Straight Talk about Immigrant Crime

By Steven A. Camarota on July 23, 2015

When he announced his candidacy for president in mid-June, Donald Trump made the provocative assertion that Mexican immigrants are “bringing crime.” The comment gained greater resonance when, two weeks after Trump’s speech, Kathryn Steinle was shot and killed in San Francisco by an illegal alien from Mexico. The alien, Francisco Sanchez, had been in local police custody back in April, and federal officials intended to deport him. But Sanchez was instead released due to San Francisco’s “sanctuary city” policy.

In response to the resulting outcry, some mainstream media outlets correctly noted that, although good data are hard to come by, the overall immigrant crime rate does not appear to be especially high. But then advocates of mass immigration went much further, making wild claims that Mexican immigrants have a miniscule crime rate that somehow even suppresses native crime. Only an uninformed rabble-rouser would worry about criminals crossing our borders, according to immigration enthusiasts.

The truth is more complex. In a detailed report, a colleague and I have explained why it is very difficult to measure immigrant crime. There is research showing that immigrants do commit a disproportionate share of crime, but there is also research showing that the opposite is the case. Census Bureau data collected on the institutional population (such as those in prisons and jails) might be a way to at least measure incarceration rates in an unbiased fashion. But as we explained in the report mentioned above, the Bureau's ability to record whether the institutionalized are immigrant or native broke down in the past and it is still not clear if this problem has been entirely corrected.

There is also the issue of what should be the proper benchmark for measuring immigrant crime.

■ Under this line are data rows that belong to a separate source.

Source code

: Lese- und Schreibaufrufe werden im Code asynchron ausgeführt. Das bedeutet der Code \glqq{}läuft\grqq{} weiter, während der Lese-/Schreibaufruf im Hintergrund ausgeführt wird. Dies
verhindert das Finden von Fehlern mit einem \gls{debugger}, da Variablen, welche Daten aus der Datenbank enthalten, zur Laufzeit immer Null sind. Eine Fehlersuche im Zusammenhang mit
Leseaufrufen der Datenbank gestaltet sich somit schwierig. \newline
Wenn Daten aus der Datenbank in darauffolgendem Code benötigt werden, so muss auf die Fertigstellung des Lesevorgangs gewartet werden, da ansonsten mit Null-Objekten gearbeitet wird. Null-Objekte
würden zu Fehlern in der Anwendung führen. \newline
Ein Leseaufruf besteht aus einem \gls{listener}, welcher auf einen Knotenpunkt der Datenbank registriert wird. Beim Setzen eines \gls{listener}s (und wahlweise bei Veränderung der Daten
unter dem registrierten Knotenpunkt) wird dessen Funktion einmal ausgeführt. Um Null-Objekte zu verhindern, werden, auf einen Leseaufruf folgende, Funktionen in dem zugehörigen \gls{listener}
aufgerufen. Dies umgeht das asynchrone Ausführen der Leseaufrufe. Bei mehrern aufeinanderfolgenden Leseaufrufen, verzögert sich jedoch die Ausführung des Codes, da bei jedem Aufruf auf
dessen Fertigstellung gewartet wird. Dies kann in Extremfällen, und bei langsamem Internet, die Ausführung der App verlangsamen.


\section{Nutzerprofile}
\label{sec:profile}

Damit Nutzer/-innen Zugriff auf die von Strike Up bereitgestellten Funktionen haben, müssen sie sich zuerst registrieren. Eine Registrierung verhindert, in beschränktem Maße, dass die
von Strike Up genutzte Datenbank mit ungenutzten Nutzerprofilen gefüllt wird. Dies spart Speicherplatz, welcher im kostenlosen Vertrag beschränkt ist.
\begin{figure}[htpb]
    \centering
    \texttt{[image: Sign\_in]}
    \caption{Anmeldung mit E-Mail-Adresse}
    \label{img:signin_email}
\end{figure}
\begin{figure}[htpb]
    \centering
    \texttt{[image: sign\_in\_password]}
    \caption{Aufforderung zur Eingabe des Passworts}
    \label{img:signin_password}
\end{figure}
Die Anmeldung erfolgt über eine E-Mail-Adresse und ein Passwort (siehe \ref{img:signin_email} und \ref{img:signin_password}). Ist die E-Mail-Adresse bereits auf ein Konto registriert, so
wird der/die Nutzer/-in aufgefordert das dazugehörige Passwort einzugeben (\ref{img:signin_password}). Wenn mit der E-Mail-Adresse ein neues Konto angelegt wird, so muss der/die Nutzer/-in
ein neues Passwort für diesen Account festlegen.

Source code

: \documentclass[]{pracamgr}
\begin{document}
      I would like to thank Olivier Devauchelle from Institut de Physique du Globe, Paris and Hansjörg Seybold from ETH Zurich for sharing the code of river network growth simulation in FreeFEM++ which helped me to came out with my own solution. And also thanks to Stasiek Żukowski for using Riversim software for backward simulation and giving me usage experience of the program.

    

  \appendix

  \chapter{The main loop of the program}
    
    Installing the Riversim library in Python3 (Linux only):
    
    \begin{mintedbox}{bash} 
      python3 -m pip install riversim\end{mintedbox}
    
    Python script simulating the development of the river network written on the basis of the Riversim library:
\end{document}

As we point out in our crime study:

In social science research, raw numbers need to be placed into some kind of context, often by comparing one population of interest to another. Assuming one can measure immigrant crime, the next question that arises is: To what should it be compared? This is an important question because crime rates among natives differ widely by group. For example, the share of native-born black men arrested or incarcerated is dramatically higher than for all other groups… However, the discrimination and racism black Americans have experienced and the severe social problems that exist in some black communities make this population unique when it comes to the issue of crime. One can reasonably ask whether it makes sense to compare immigrants, who are overwhelmingly not black, to black Americans who have a unique historical experience.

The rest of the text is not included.